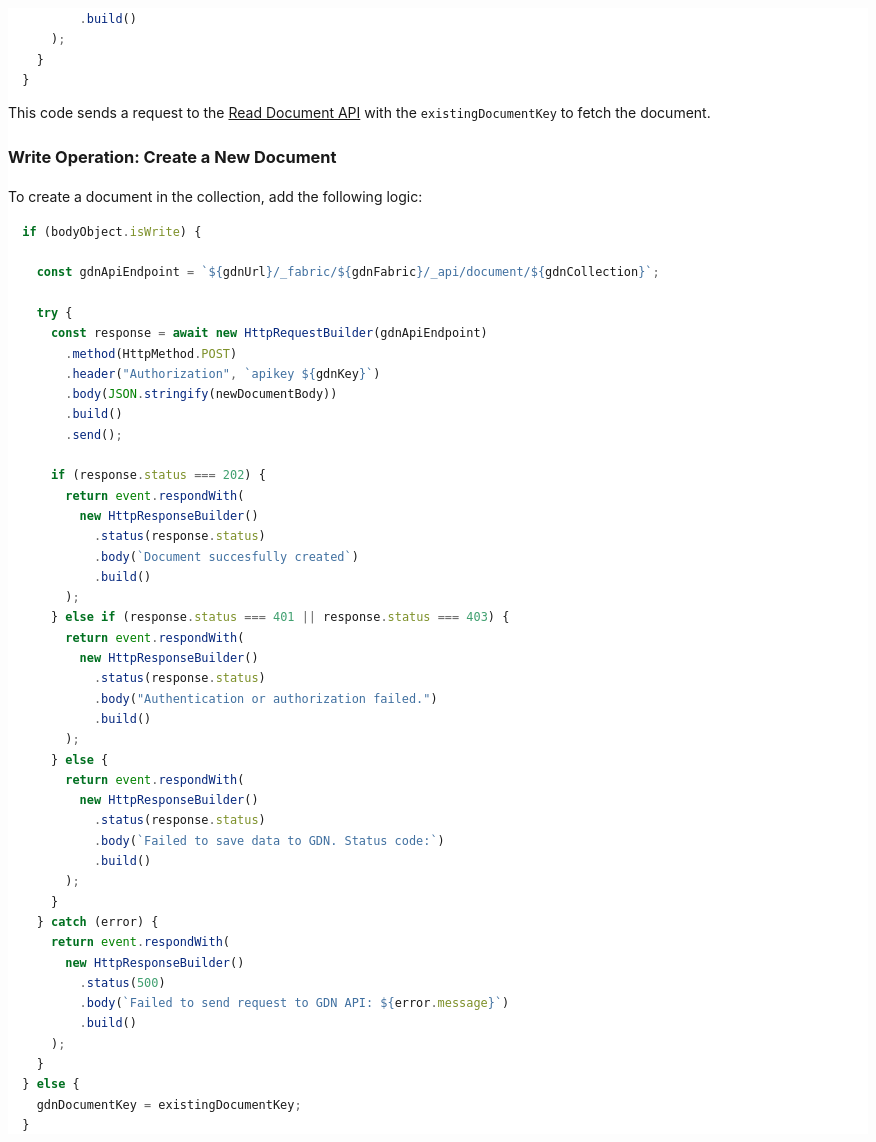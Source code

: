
 ```javascript
          .build()
      );
    }
  }
```

This code sends a request to the [Read Document API](https://www.macrometa.com/docs/api#/operations/readDocument) with the `existingDocumentKey` to fetch the document.


### Write Operation: Create a New Document

To create a document in the collection, add the following logic:

```javascript
  if (bodyObject.isWrite) {

    const gdnApiEndpoint = `${gdnUrl}/_fabric/${gdnFabric}/_api/document/${gdnCollection}`;

    try {
      const response = await new HttpRequestBuilder(gdnApiEndpoint)
        .method(HttpMethod.POST)
        .header("Authorization", `apikey ${gdnKey}`)
        .body(JSON.stringify(newDocumentBody))
        .build()
        .send();
        
      if (response.status === 202) {
        return event.respondWith(
          new HttpResponseBuilder()
            .status(response.status)
            .body(`Document succesfully created`)
            .build()
        );
      } else if (response.status === 401 || response.status === 403) {
        return event.respondWith(
          new HttpResponseBuilder()
            .status(response.status)
            .body("Authentication or authorization failed.")
            .build()
        );
      } else {
        return event.respondWith(
          new HttpResponseBuilder()
            .status(response.status)
            .body(`Failed to save data to GDN. Status code:`)
            .build()
        );
      }
    } catch (error) {
      return event.respondWith(
        new HttpResponseBuilder()
          .status(500)
          .body(`Failed to send request to GDN API: ${error.message}`)
          .build()
      );
    }
  } else {
    gdnDocumentKey = existingDocumentKey;
  }
```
- - -
● **Work to complete**:
All preceding records should be duplicated verbatim, images excepted.

● **Your response**:
Source code

:
 ```javascript
          .build()
      );
    }
  }
```

This code sends a request to the [Read Document API](https://www.macrometa.com/docs/api#/operations/readDocument) with the `existingDocumentKey` to fetch the document.


### Write Operation: Create a New Document

To create a document in the collection, add the following logic:

```javascript
  if (bodyObject.isWrite) {

    const gdnApiEndpoint = `${gdnUrl}/_fabric/${gdnFabric}/_api/document/${gdnCollection}`;

    try {
      const response = await new HttpRequestBuilder(gdnApiEndpoint)
        .method(HttpMethod.POST)
        .header("Authorization", `apikey ${gdnKey}`)
        .body(JSON.stringify(newDocumentBody))
        .build()
        .send();
        
      if (response.status === 202) {
        return event.respondWith(
          new HttpResponseBuilder()
            .status(response.status)
            .body(`Document succesfully created`)
            .build()
        );
      } else if (response.status === 401 || response.status === 403) {
        return event.respondWith(
          new HttpResponseBuilder()
            .status(response.status)
            .body("Authentication or authorization failed.")
            .build()
        );
      } else {
        return event.respondWith(
          new HttpResponseBuilder()
            .status(response.status)
            .body(`Failed to save data to GDN. Status code:`)
            .build()
        );
      }
    } catch (error) {
      return event.respondWith(
        new HttpResponseBuilder()
          .status(500)
          .body(`Failed to send request to GDN API: ${error.message}`)
          .build()
      );
    }
  } else {
    gdnDocumentKey = existingDocumentKey;
  }
```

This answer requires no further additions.